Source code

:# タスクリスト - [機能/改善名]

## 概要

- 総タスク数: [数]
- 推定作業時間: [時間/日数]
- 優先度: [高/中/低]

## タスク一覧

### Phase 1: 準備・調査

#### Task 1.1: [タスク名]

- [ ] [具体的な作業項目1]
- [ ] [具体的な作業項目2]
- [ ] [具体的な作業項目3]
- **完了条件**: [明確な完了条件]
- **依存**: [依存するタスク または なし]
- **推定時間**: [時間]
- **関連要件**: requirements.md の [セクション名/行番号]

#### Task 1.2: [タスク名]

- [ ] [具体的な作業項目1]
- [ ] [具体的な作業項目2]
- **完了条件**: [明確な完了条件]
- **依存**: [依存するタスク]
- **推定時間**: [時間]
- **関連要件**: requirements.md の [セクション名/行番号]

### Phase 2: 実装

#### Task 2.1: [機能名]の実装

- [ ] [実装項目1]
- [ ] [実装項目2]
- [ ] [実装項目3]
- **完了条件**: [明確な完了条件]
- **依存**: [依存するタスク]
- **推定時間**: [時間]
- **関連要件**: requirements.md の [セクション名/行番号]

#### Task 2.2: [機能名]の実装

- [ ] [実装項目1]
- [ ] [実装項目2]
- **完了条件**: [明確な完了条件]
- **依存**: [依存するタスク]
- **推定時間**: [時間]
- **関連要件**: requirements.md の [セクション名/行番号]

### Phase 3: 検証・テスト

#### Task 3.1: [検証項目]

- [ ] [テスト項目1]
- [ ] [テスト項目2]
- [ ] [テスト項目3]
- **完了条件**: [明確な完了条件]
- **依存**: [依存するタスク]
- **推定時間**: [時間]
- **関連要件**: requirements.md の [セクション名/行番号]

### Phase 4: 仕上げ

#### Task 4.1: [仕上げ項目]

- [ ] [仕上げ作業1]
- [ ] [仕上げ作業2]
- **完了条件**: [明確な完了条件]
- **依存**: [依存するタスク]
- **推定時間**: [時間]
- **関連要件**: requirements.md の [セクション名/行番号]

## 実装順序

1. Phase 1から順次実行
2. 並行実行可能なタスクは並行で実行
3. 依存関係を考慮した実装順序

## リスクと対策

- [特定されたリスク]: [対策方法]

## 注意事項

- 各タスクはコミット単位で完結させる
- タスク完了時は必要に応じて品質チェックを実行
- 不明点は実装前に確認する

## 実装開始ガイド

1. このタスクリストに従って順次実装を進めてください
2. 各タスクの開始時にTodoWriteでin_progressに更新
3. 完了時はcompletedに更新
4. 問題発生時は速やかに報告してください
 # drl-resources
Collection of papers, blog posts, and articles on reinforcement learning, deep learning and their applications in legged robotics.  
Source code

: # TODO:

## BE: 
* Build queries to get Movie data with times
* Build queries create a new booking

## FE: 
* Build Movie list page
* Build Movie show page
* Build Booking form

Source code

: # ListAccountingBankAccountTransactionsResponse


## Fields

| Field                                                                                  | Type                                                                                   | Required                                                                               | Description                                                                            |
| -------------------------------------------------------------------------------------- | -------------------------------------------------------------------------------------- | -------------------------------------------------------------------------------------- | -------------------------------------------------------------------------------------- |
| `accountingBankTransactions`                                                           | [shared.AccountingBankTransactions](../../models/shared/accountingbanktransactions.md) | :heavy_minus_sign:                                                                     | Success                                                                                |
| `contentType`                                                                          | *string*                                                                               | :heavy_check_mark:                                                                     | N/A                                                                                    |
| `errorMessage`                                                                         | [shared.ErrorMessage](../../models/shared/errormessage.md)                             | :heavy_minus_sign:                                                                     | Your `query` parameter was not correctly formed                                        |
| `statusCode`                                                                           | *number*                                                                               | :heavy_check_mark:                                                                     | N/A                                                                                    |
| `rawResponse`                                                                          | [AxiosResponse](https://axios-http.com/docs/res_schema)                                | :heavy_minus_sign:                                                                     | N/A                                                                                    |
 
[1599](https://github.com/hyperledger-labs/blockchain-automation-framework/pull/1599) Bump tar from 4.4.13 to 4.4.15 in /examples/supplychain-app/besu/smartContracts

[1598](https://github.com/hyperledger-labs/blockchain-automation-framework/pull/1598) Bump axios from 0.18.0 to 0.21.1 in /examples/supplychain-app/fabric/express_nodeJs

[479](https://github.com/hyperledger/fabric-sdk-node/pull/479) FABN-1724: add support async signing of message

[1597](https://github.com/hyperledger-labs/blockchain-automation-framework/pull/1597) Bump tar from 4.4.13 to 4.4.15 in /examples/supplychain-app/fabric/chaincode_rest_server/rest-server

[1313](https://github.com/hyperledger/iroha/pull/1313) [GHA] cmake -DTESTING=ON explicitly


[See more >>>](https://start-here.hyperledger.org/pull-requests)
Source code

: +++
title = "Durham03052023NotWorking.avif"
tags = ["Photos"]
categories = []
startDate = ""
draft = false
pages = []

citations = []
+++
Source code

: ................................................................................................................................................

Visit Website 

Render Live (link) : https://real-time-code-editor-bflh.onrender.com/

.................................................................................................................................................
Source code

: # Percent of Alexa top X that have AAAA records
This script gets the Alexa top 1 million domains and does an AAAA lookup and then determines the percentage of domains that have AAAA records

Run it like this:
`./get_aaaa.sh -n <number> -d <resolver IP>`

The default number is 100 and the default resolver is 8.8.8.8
________________
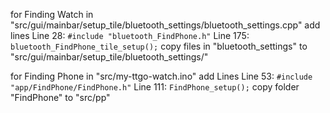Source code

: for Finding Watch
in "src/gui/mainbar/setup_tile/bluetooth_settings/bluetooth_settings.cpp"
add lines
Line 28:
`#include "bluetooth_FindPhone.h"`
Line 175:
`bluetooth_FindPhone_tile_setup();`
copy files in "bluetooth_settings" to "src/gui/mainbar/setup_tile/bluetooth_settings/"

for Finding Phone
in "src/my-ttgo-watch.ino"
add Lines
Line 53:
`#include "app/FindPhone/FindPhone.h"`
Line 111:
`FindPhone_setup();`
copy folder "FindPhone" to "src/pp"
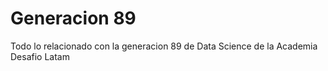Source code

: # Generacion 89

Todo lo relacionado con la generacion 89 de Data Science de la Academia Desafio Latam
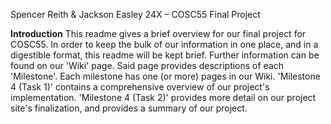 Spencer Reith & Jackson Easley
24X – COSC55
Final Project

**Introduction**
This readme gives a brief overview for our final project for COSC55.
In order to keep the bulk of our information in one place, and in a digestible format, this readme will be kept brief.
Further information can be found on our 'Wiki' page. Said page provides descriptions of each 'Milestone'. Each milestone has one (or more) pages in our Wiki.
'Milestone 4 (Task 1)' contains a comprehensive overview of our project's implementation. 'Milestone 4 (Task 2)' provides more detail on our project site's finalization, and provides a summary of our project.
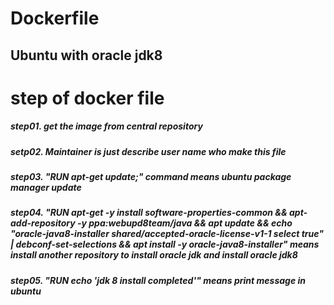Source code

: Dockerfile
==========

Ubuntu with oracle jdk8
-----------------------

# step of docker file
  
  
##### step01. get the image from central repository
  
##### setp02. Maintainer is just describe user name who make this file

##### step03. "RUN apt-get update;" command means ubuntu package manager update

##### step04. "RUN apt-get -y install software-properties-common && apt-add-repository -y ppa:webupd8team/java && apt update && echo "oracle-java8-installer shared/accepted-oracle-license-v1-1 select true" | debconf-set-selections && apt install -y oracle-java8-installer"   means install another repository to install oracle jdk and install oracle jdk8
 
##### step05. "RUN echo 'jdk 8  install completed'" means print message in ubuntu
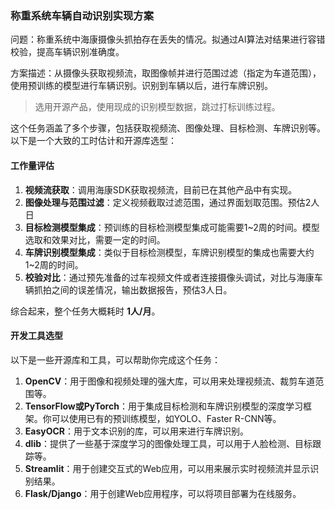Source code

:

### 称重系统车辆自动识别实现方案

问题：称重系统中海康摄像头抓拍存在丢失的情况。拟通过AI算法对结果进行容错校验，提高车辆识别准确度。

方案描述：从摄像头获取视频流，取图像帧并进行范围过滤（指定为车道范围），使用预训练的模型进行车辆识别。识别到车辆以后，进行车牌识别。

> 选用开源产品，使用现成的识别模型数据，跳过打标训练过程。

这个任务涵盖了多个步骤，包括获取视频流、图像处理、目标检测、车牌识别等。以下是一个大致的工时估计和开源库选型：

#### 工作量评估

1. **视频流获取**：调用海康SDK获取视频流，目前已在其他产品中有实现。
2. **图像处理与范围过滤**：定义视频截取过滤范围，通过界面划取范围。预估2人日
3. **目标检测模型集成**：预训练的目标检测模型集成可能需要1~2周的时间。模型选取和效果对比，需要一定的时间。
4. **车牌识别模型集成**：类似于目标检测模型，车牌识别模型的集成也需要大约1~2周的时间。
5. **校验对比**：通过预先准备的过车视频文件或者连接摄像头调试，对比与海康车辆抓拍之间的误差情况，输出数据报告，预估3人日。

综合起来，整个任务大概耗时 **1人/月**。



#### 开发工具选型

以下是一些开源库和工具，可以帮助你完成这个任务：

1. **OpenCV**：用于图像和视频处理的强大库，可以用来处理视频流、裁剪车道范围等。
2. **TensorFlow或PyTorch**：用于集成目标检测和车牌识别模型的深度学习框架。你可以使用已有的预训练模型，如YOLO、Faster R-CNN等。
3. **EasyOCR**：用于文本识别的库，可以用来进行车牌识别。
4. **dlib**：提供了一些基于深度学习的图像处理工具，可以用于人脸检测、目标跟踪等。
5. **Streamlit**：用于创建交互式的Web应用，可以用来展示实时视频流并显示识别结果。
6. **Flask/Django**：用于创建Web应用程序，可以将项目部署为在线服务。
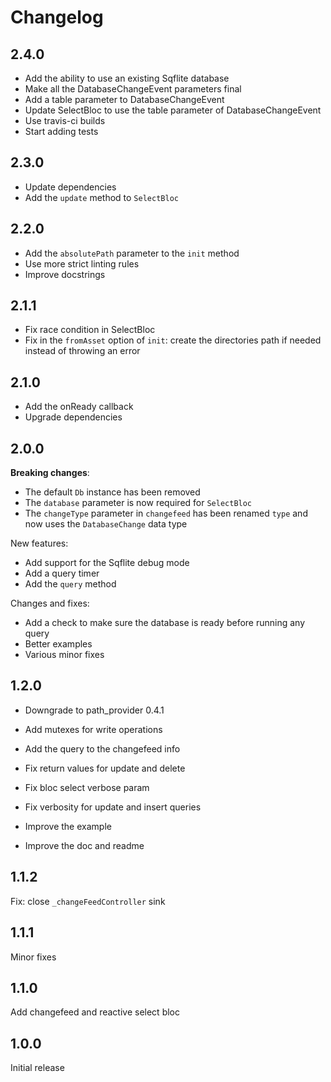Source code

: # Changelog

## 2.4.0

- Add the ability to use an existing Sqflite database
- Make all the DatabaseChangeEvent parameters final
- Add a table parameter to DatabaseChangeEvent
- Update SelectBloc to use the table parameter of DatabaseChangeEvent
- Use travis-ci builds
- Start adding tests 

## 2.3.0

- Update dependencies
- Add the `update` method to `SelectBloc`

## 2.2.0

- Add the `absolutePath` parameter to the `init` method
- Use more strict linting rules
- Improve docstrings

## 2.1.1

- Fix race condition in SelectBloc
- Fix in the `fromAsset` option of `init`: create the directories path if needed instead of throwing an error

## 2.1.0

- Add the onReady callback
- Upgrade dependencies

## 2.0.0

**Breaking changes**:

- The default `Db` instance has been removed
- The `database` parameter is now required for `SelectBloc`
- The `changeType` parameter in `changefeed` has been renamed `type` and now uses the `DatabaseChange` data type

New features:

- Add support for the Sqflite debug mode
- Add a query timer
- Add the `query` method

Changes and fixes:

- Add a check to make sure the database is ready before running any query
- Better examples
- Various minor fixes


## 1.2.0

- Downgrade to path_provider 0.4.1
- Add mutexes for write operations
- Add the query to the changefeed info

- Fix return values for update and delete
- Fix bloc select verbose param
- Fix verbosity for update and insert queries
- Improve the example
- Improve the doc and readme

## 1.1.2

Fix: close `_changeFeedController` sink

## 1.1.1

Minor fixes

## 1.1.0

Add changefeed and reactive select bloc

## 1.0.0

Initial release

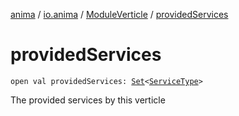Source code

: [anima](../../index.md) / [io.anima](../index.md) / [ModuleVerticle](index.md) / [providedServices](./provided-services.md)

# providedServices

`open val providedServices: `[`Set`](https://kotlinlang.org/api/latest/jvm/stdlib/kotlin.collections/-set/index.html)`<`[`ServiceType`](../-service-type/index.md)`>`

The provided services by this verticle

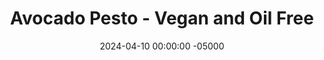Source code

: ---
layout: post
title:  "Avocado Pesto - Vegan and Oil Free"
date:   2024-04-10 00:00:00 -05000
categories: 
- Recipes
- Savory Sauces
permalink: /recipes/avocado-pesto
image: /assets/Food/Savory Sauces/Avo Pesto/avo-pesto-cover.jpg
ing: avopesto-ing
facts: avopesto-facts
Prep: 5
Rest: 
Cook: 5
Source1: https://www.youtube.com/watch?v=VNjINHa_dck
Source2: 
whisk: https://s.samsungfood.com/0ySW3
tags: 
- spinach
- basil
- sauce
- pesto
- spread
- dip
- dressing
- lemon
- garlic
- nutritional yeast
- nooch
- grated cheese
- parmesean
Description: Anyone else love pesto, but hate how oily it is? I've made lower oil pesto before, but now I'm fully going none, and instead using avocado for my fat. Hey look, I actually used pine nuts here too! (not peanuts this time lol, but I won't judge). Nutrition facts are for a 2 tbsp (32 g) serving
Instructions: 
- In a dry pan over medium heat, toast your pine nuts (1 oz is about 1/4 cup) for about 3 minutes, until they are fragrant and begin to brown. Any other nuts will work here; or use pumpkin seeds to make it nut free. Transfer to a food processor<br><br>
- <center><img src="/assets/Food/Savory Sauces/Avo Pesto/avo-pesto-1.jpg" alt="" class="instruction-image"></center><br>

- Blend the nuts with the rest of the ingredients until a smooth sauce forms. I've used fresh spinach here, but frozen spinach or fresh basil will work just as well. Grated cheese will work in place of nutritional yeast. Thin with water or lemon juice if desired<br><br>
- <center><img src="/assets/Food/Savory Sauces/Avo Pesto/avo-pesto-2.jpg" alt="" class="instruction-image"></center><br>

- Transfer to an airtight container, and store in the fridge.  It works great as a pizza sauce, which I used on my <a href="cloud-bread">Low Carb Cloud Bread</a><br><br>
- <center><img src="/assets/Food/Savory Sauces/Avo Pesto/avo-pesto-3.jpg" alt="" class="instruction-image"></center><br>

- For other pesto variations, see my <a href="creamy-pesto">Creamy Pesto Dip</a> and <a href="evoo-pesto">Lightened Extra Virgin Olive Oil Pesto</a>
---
________________
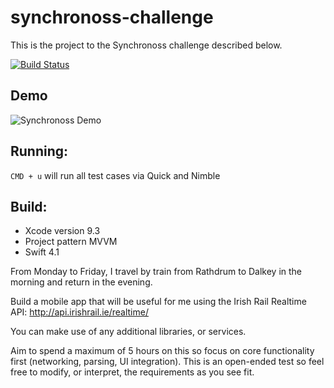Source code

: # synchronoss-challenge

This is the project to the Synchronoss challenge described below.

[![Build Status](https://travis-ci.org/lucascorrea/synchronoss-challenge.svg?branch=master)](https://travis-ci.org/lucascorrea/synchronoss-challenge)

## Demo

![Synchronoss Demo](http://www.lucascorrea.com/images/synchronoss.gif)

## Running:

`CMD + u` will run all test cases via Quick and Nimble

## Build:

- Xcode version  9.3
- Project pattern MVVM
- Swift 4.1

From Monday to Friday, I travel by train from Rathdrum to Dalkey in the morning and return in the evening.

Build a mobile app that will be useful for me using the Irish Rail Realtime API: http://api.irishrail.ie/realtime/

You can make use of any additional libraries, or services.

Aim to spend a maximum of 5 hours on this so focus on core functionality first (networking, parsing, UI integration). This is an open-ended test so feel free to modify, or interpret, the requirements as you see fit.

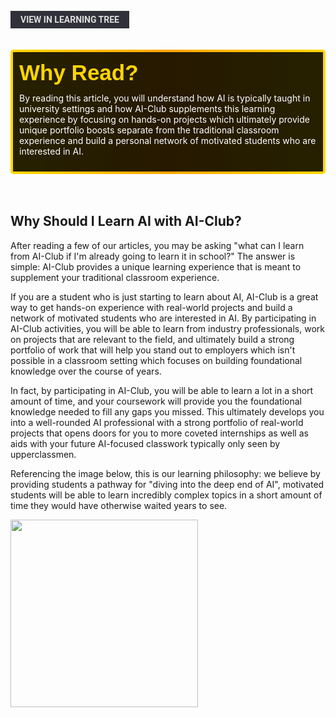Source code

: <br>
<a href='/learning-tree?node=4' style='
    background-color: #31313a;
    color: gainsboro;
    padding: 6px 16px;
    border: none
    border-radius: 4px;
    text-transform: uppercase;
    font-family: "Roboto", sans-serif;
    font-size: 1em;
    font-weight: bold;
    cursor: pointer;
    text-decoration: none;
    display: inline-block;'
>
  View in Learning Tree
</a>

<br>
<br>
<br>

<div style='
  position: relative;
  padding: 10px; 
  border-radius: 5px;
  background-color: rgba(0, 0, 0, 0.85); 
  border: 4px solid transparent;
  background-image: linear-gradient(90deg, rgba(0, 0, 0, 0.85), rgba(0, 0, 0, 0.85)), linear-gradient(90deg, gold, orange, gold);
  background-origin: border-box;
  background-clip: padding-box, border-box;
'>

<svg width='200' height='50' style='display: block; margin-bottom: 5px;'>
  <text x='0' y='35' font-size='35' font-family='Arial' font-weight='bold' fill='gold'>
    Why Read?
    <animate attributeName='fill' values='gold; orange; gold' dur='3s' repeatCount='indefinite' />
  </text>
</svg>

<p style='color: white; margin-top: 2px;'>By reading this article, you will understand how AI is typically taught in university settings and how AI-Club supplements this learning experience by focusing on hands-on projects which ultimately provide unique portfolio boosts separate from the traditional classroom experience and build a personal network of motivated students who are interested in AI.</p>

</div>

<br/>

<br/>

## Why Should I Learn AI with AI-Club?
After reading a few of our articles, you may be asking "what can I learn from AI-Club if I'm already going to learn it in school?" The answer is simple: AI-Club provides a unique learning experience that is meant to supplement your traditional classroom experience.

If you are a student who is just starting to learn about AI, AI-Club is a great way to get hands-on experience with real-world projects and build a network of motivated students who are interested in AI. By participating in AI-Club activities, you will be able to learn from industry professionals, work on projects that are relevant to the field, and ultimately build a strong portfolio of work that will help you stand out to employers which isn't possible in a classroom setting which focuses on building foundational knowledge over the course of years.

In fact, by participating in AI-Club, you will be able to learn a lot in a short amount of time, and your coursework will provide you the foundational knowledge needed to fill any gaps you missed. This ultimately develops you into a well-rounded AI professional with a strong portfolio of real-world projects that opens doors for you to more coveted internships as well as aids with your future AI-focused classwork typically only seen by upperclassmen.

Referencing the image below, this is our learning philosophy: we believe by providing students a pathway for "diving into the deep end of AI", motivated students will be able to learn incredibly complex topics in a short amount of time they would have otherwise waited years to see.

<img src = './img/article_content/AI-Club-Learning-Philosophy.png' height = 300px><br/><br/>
________________
## Exercise aim
Search the entries for the word "Task", then copy every line in which it is found.

## Reply
#### Task 1.1: [タスク名]
#### Task 1.2: [タスク名]
#### Task 2.1: [機能名]の実装
#### Task 2.2: [機能名]の実装
#### Task 3.1: [検証項目]
#### Task 4.1: [仕上げ項目]
'Milestone 4 (Task 1)' contains a comprehensive overview of our project's implementation. 'Milestone 4 (Task 2)' provides more detail on our project site's finalization, and provides a summary of our project.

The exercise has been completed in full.